Hafta içinde açıklanan ağustos ayı enflasyon rakamı senelik
enflasyonu yüzde 10.7’ye yükseltti. Fikir vermesi amacıyla,
enflasyonun yılın geriye kalan aylarında son beş yılın
ortalamasında geleceğini varsayarsak, seneyi yüzde 10 gibi bir
rakamla tamamlamamız gerekiyor. Ancak geriye kalan aylardan
özellikle eylül ve aralık aylarında yıldan yıla oldukça oynak bir
enflasyon tablosu gözlemliyoruz. Bu da ortalamalara göre tahmin
yapabilmeyi güçleştiriyor.
Neresinden bakılırsa bakılsın, enflasyonda durum iç açıcı değil.
Çift haneye ulaşan enflasyon, bedelini başta sabit gelir grupları
olmak üzere tüm ekonomide hissettiriyor. Gelir dağılımı bozuluyor,
belirsizlik artıyor, bu belirsizlik yatırım iştahını azaltıyor.

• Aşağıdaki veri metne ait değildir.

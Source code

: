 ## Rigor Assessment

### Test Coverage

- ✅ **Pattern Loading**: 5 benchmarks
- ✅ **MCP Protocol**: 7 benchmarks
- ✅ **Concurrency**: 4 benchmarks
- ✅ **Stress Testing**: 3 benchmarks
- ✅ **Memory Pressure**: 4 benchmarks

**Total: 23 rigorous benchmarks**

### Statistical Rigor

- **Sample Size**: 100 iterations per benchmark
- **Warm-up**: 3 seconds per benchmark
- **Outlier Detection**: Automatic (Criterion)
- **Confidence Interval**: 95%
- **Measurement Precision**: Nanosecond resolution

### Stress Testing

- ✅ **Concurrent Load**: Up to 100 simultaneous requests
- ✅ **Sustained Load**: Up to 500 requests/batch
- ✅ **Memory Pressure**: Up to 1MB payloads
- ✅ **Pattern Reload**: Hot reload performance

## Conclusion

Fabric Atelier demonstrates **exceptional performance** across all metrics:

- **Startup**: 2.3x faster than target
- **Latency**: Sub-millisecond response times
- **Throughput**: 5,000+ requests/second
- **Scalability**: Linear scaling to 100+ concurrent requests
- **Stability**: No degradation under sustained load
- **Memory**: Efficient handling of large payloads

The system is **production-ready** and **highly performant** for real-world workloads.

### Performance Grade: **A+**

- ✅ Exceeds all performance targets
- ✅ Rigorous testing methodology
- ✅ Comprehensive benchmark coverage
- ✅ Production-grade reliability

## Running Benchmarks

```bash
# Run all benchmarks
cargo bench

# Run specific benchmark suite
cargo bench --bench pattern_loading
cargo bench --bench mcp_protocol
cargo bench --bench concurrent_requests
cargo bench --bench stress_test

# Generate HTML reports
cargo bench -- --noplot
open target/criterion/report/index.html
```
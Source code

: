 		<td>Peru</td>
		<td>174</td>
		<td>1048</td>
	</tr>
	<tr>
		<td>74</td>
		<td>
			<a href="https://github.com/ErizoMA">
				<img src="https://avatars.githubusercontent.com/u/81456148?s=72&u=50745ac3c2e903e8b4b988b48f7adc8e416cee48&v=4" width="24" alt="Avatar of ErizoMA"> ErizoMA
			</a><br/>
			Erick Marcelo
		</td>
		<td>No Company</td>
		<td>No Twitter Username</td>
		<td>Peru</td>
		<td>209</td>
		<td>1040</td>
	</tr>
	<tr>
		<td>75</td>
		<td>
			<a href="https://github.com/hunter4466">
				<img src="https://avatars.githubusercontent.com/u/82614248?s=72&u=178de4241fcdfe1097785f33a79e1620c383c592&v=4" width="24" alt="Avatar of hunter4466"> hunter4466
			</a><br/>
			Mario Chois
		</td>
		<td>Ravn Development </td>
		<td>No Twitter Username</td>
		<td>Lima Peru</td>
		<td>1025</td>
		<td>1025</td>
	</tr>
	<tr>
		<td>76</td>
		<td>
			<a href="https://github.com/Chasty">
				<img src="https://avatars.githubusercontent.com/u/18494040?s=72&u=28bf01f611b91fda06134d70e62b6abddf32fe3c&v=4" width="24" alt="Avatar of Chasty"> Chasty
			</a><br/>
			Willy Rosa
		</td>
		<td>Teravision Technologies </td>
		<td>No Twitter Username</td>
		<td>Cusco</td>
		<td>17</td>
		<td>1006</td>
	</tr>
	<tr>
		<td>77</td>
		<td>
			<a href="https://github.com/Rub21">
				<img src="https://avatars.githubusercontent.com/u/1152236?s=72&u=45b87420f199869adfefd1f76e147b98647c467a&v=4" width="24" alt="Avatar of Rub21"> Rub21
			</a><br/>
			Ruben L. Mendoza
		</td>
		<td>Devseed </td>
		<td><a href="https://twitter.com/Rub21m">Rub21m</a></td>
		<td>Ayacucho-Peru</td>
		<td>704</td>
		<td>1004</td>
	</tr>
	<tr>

Enflasyonun yüksek olduğu bir ortam uzun vadeli TL cinsi borç
vermeyi kârlı olmaktan çıkarıyor. Çünkü borç veren parasını geri
aldığında eline geçecek reel faizden emin olamıyor. Bu durum dış
borç ihtiyacını tetikleyerek kırılganlıkları yükseltiyor. Dış
borcun büyümesi ise kur hassasiyetini artırarak enflasyonla
mücadelede Merkez Bankası’nın esnekliğini azaltıyor. Yani bir kısır
döngü oluşuyor.
Merkez ne yapıyor?
Enflasyon ekonomi için bu kadar kötü ise o zaman neden tolere ediyoruz? Çünkü uzun vadede ekonomik büyümeyi olumsuz etkileyen ve makroekonomik istikrarı tehdit eden enflasyon kısa vadede hızlı büyümeye imkân tanıyor. Yani enflasyonu düşürmek için uygulanması gereken sıkı para politikası büyümeyi yavaşlatacağı için özellikle bizim ülkemizde pek sıcak karşılanmıyor. Öyle olunca bir türlü düşmeyen enflasyon kronik bir sorun haline geliyor.